[EXERCISE AIM] Transcribe the following entries word for word; no picture is to appear in the copy.

[DATA FOR PROCESSING Boundary: Start]

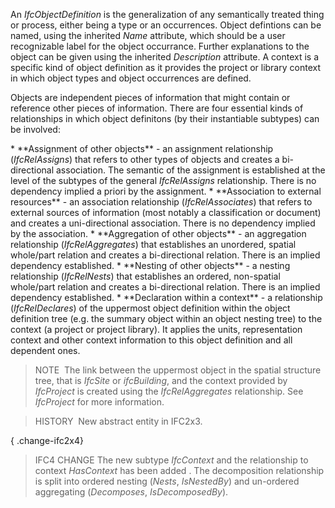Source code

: An _IfcObjectDefinition_ is the generalization of any semantically treated thing or process, either being a type or an occurrences. Object defintions can be named, using the inherited _Name_ attribute, which should be a user recognizable label for the object occurrance. Further explanations to the object can be given using the inherited _Description_ attribute. A context is a specific kind of object definition as it provides the project or library context in which object types and object occurrences are defined.

Objects are independent pieces of information that might contain or reference other pieces of information. There are four essential kinds of relationships in which object definitons (by their instantiable subtypes) can be involved:

\* \*\*Assignment of other objects\*\* - an assignment relationship (_IfcRelAssigns_) that refers to other types of objects and creates a bi-directional association. The semantic of the assignment is established at the level of the subtypes of the general _IfcRelAssigns_ relationship. There is no dependency implied a priori by the assignment.
\* \*\*Association to external resources\*\* - an association relationship (_IfcRelAssociates_) that refers to external sources of information (most notably a classification or document) and creates a uni-directional association. There is no dependency implied by the association.
\* \*\*Aggregation of other objects\*\* - an aggregation relationship (_IfcRelAggregates_) that establishes an unordered, spatial whole/part relation and creates a bi-directional relation. There is an implied dependency established.
\* \*\*Nesting of other objects\*\* - a nesting relationship (_IfcRelNests_) that establishes an ordered, non-spatial whole/part relation and creates a bi-directional relation. There is an implied dependency established.
\* \*\*Declaration within a context\*\* - a relationship (_IfcRelDeclares_) of the uppermost object definition within the object definition tree (e.g. the summary object within an object nesting tree) to the context (a project or project library). It applies the units, representation context and other context information to this object definition and all dependent ones.

> NOTE&nbsp; The link between the uppermost object in the spatial structure tree, that is _IfcSite_ or _ifcBuilding_, and the context provided by _IfcProject_ is created using the _IfcRelAggregates_ relationship. See _IfcProject_ for more information.

> HISTORY&nbsp; New abstract entity in IFC2x3.

{ .change-ifc2x4}
> IFC4 CHANGE The new subtype _IfcContext_ and the relationship to context _HasContext_ has been added . The decomposition relationship is split into ordered nesting (_Nests_, _IsNestedBy_) and un-ordered aggregating (_Decomposes_, _IsDecomposedBy_).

[DATA FOR PROCESSING Boundary: End]

[EXERCISE SOLUTION]
Source code

: An _IfcObjectDefinition_ is the generalization of any semantically treated thing or process, either being a type or an occurrences. Object defintions can be named, using the inherited _Name_ attribute, which should be a user recognizable label for the object occurrance. Further explanations to the object can be given using the inherited _Description_ attribute. A context is a specific kind of object definition as it provides the project or library context in which object types and object occurrences are defined.

Objects are independent pieces of information that might contain or reference other pieces of information. There are four essential kinds of relationships in which object definitons (by their instantiable subtypes) can be involved:

\* \*\*Assignment of other objects\*\* - an assignment relationship (_IfcRelAssigns_) that refers to other types of objects and creates a bi-directional association. The semantic of the assignment is established at the level of the subtypes of the general _IfcRelAssigns_ relationship. There is no dependency implied a priori by the assignment.
\* \*\*Association to external resources\*\* - an association relationship (_IfcRelAssociates_) that refers to external sources of information (most notably a classification or document) and creates a uni-directional association. There is no dependency implied by the association.
\* \*\*Aggregation of other objects\*\* - an aggregation relationship (_IfcRelAggregates_) that establishes an unordered, spatial whole/part relation and creates a bi-directional relation. There is an implied dependency established.
\* \*\*Nesting of other objects\*\* - a nesting relationship (_IfcRelNests_) that establishes an ordered, non-spatial whole/part relation and creates a bi-directional relation. There is an implied dependency established.
\* \*\*Declaration within a context\*\* - a relationship (_IfcRelDeclares_) of the uppermost object definition within the object definition tree (e.g. the summary object within an object nesting tree) to the context (a project or project library). It applies the units, representation context and other context information to this object definition and all dependent ones.

> NOTE&nbsp; The link between the uppermost object in the spatial structure tree, that is _IfcSite_ or _ifcBuilding_, and the context provided by _IfcProject_ is created using the _IfcRelAggregates_ relationship. See _IfcProject_ for more information.

> HISTORY&nbsp; New abstract entity in IFC2x3.

{ .change-ifc2x4}
> IFC4 CHANGE The new subtype _IfcContext_ and the relationship to context _HasContext_ has been added . The decomposition relationship is split into ordered nesting (_Nests_, _IsNestedBy_) and un-ordered aggregating (_Decomposes_, _IsDecomposedBy_).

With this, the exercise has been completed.